**AIM OF THE EXERCISE:**
All lines from the one with "- Textual Form of both DFD and CFD" to the end of the material, both included, are to be written out exactly and without anything else.

**SUPPLIED MATERIAL:**
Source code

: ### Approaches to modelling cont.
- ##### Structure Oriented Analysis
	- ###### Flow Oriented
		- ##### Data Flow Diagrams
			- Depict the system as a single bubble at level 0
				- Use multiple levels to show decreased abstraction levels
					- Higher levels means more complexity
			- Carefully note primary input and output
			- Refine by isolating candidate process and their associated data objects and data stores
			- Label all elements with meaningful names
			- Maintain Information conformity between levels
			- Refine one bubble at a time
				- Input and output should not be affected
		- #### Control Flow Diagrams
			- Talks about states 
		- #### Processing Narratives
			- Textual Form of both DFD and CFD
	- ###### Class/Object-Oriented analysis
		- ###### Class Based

**RESULT:**
			- Textual Form of both DFD and CFD
	- ###### Class/Object-Oriented analysis
		- ###### Class Based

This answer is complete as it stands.